Today, PECO – a corporation of the Cacho family – is very old at 95. In that sense, it’s more fortunate than most Iloilo-based companies that have quit, more “subok na matibay, subok na matatag” than the dissolved Filipino bank with that slogan. It’s too bad, however, that the company has not modernized – as if time has stood still since its birth in 1923.
On the other hand, Razon at 58 has become one of the top 10 billionaires in the Philippines. With a net worth of US$3.8 billion as of September this year, he is chairman and chief executive officer of International Container Terminal Services, the world-class Solaire Resort, and the new MORE Electric and Power Corporation, among other companies.
A graduate of BS Business Administration from De La Salle University, Razon inherited the aforesaid port-handling giant – serving ports in Manila, Subic, Batangas, General Santos City, Poland, and Brazil – from his father.
It is not the intention of this writer to compare Ricky Razon to his PECO counterpart, Luis Miguel Castro.
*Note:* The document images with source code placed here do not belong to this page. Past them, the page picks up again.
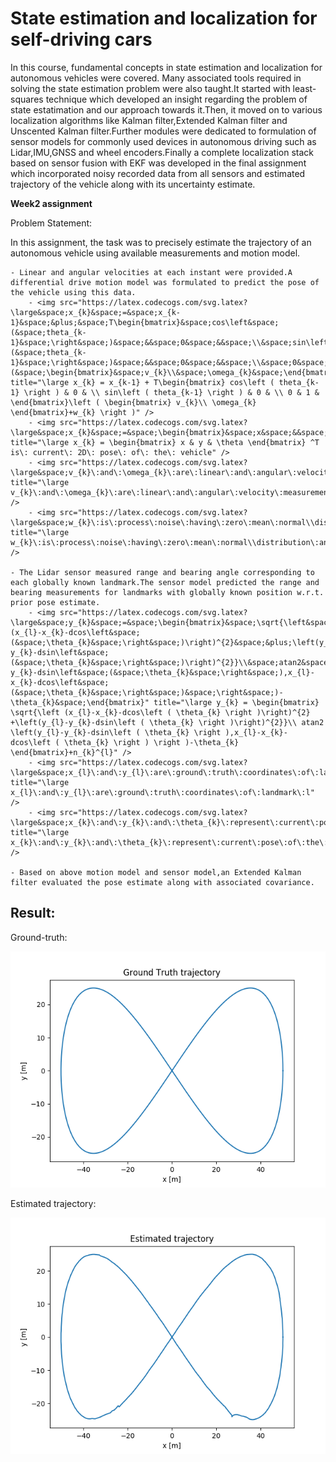 # __State estimation and localization for self-driving cars__

In this course, fundamental concepts in state estimation and localization for autonomous vehicles were covered. Many associated tools required in solving the state estimation problem were also taught.It started with least-squares technique which developed an insight regarding the problem of state estatimation and our approach towards it.Then, it moved on to various localization algorithms like Kalman filter,Extended Kalman filter and Unscented Kalman filter.Further modules were dedicated to formulation of sensor models for commonly used devices in autonomous driving such as Lidar,IMU,GNSS and wheel encoders.Finally a complete localization stack based on sensor fusion with EKF was developed in the final assignment which incorporated noisy recorded data from all sensors and estimated trajectory of the vehicle along with its uncertainty estimate.

**Week2 assignment**

Problem Statement:

In this assignment, the task was to precisely estimate the trajectory of an autonomous vehicle using available measurements and motion model.

	- Linear and angular velocities at each instant were provided.A differential drive motion model was formulated to predict the pose of the vehicle using this data.
		- <img src="https://latex.codecogs.com/svg.latex?\large&space;x_{k}&space;=&space;x_{k-1}&space;&plus;&space;T\begin{bmatrix}&space;cos\left&space;(&space;theta_{k-1}&space;\right&space;)&space;&&space;0&space;&&space;\\&space;sin\left&space;(&space;theta_{k-1}&space;\right&space;)&space;&&space;0&space;&&space;\\&space;0&space;&&space;1&space;&&space;\end{bmatrix}\left&space;(&space;\begin{bmatrix}&space;v_{k}\\&space;\omega_{k}&space;\end{bmatrix}&plus;w_{k}&space;\right&space;)" title="\large x_{k} = x_{k-1} + T\begin{bmatrix} cos\left ( theta_{k-1} \right ) & 0 & \\ sin\left ( theta_{k-1} \right ) & 0 & \\ 0 & 1 & \end{bmatrix}\left ( \begin{bmatrix} v_{k}\\ \omega_{k} \end{bmatrix}+w_{k} \right )" />
		- <img src="https://latex.codecogs.com/svg.latex?\large&space;x_{k}&space;=&space;\begin{bmatrix}&space;x&space;&&space;y&space;&&space;\theta&space;\end{bmatrix}&space;^T&space;is\:&space;current\:&space;2D\:&space;pose\:&space;of\:&space;the\:&space;vehicle" title="\large x_{k} = \begin{bmatrix} x & y & \theta \end{bmatrix} ^T is\: current\: 2D\: pose\: of\: the\: vehicle" />
		- <img src="https://latex.codecogs.com/svg.latex?\large&space;v_{k}\:and\:\omega_{k}\:are\:linear\:and\:angular\:velocity\:measurements" title="\large v_{k}\:and\:\omega_{k}\:are\:linear\:and\:angular\:velocity\:measurements" />
		- <img src="https://latex.codecogs.com/svg.latex?\large&space;w_{k}\:is\:process\:noise\:having\:zero\:mean\:normal\\distribution\:and\:constant\:covariance\:Q" title="\large w_{k}\:is\:process\:noise\:having\:zero\:mean\:normal\\distribution\:and\:constant\:covariance\:Q" />

	- The Lidar sensor measured range and bearing angle corresponding to each globally known landmark.The sensor model predicted the range and bearing measurements for landmarks with globally known position w.r.t. prior pose estimate.
		- <img src="https://latex.codecogs.com/svg.latex?\large&space;y_{k}&space;=&space;\begin{bmatrix}&space;\sqrt{\left&space;(x_{l}-x_{k}-dcos\left&space;(&space;\theta_{k}&space;\right&space;)\right)^{2}&space;&plus;\left(y_{l}-y_{k}-dsin\left&space;(&space;\theta_{k}&space;\right&space;)\right)^{2}}\\&space;atan2&space;\left(y_{l}-y_{k}-dsin\left&space;(&space;\theta_{k}&space;\right&space;),x_{l}-x_{k}-dcos\left&space;(&space;\theta_{k}&space;\right&space;)&space;\right&space;)-\theta_{k}&space;\end{bmatrix}" title="\large y_{k} = \begin{bmatrix} \sqrt{\left (x_{l}-x_{k}-dcos\left ( \theta_{k} \right )\right)^{2} +\left(y_{l}-y_{k}-dsin\left ( \theta_{k} \right )\right)^{2}}\\ atan2 \left(y_{l}-y_{k}-dsin\left ( \theta_{k} \right ),x_{l}-x_{k}-dcos\left ( \theta_{k} \right ) \right )-\theta_{k} \end{bmatrix}+n_{k}^{l}" />
		- <img src="https://latex.codecogs.com/svg.latex?\large&space;x_{l}\:and\:y_{l}\:are\:ground\:truth\:coordinates\:of\:landmark\:l" title="\large x_{l}\:and\:y_{l}\:are\:ground\:truth\:coordinates\:of\:landmark\:l" />
		- <img src="https://latex.codecogs.com/svg.latex?\large&space;x_{k}\:and\:y_{k}\:and\:\theta_{k}\:represent\:current\:pose\:of\:the\:vehicle" title="\large x_{k}\:and\:y_{k}\:and\:\theta_{k}\:represent\:current\:pose\:of\:the\:vehicle" />
		
	- Based on above motion model and sensor model,an Extended Kalman filter evaluated the pose estimate along with associated covariance.

## Result:

Ground-truth:

![](week2/images/gtruth.png)

Estimated trajectory:

![](week2/images/mygraph1.png)


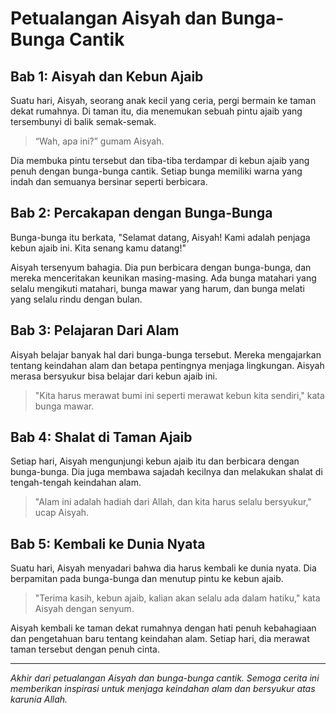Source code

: # **Petualangan Aisyah dan Bunga-Bunga Cantik**

## Bab 1: Aisyah dan Kebun Ajaib

Suatu hari, Aisyah, seorang anak kecil yang ceria, pergi bermain ke taman dekat rumahnya. Di taman itu, dia menemukan sebuah pintu ajaib yang tersembunyi di balik semak-semak.

> “Wah, apa ini?” gumam Aisyah.

Dia membuka pintu tersebut dan tiba-tiba terdampar di kebun ajaib yang penuh dengan bunga-bunga cantik. Setiap bunga memiliki warna yang indah dan semuanya bersinar seperti berbicara.

## Bab 2: Percakapan dengan Bunga-Bunga

Bunga-bunga itu berkata, "Selamat datang, Aisyah! Kami adalah penjaga kebun ajaib ini. Kita senang kamu datang!"

Aisyah tersenyum bahagia. Dia pun berbicara dengan bunga-bunga, dan mereka menceritakan keunikan masing-masing. Ada bunga matahari yang selalu mengikuti matahari, bunga mawar yang harum, dan bunga melati yang selalu rindu dengan bulan.

## Bab 3: Pelajaran Dari Alam

Aisyah belajar banyak hal dari bunga-bunga tersebut. Mereka mengajarkan tentang keindahan alam dan betapa pentingnya menjaga lingkungan. Aisyah merasa bersyukur bisa belajar dari kebun ajaib ini.

> "Kita harus merawat bumi ini seperti merawat kebun kita sendiri," kata bunga mawar.

## Bab 4: Shalat di Taman Ajaib

Setiap hari, Aisyah mengunjungi kebun ajaib itu dan berbicara dengan bunga-bunga. Dia juga membawa sajadah kecilnya dan melakukan shalat di tengah-tengah keindahan alam.

> "Alam ini adalah hadiah dari Allah, dan kita harus selalu bersyukur," ucap Aisyah.

## Bab 5: Kembali ke Dunia Nyata

Suatu hari, Aisyah menyadari bahwa dia harus kembali ke dunia nyata. Dia berpamitan pada bunga-bunga dan menutup pintu ke kebun ajaib.

> "Terima kasih, kebun ajaib, kalian akan selalu ada dalam hatiku," kata Aisyah dengan senyum.

Aisyah kembali ke taman dekat rumahnya dengan hati penuh kebahagiaan dan pengetahuan baru tentang keindahan alam. Setiap hari, dia merawat taman tersebut dengan penuh cinta.

---

*Akhir dari petualangan Aisyah dan bunga-bunga cantik. Semoga cerita ini memberikan inspirasi untuk menjaga keindahan alam dan bersyukur atas karunia Allah.*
On the contrary, what motivates us is the need to reconcile the two, vis-à-vis the impending transition from the 25-year PECO to MORE Power as power franchisee. After all, the bill awarding the new franchise to MORE Power has been passed on third reading in both the House of Representatives and the Senate, and is expected to clear the bicameral committee and be signed into law by the President.
The people’s call for modernization that fell on PECO’s deaf ears was what prompted congressmen and senators to junk PECO’s application for renewal of franchise and to go for MORE’s instead. Visible to the naked eyes are unsightly “spaghetti” wires swinging from pole to pole; improperly installed electric meters (too high for eyes to see accurately), resulting in wrong reading and overbilling; and “jumpers” that connect power lines to the pilferers’ houses.
The Sangguniang Panglunsod likewise heeded the people’s call by passing a resolution calling for non-renewal of PECO franchise.
Obviously, the aforesaid bits of information reached the attention of Razon, who is not new to the power business. Probably unknown to most Ilonggos yet, he owns 30 per cent of the National Grid Corporation of the Philippines.
And with Roel Z. Castro sitting as president of MORE Power, why doubt the company’s reliability to take over PECO? He had also been the pioneering president of the Palm Concepcion Power Corporation, a coal-fired power plant in Concepcion, Iloilo.
The seeming “unpreparedness” of MORE Power to take over would be no problem in the long run because of its logistical capacity to install power lines or buy PECO’s still usable equipment within a transition period stipulated in the franchise bill.
As Energy secretary Alfonso Cusi once told the Manila media in case PECO refuses to implement the transition provision, the Department of Energy would sequester its facilities and operations.
However, it is now unlikely for PECO to resist MORE’s takeover. As already reported, PECO’s administrative manager, Marcelo Cacho, recently told a TV interviewer, “PECO will continue to operate for two more years in the transition period, worst case scenario.”
During a chance meeting at Hotel del Rio, Castro assured this writer that a transition period of only three to six months would suffice to complete the turnover. He would be open to absorbing PECO personnel depending on their qualification and moral character.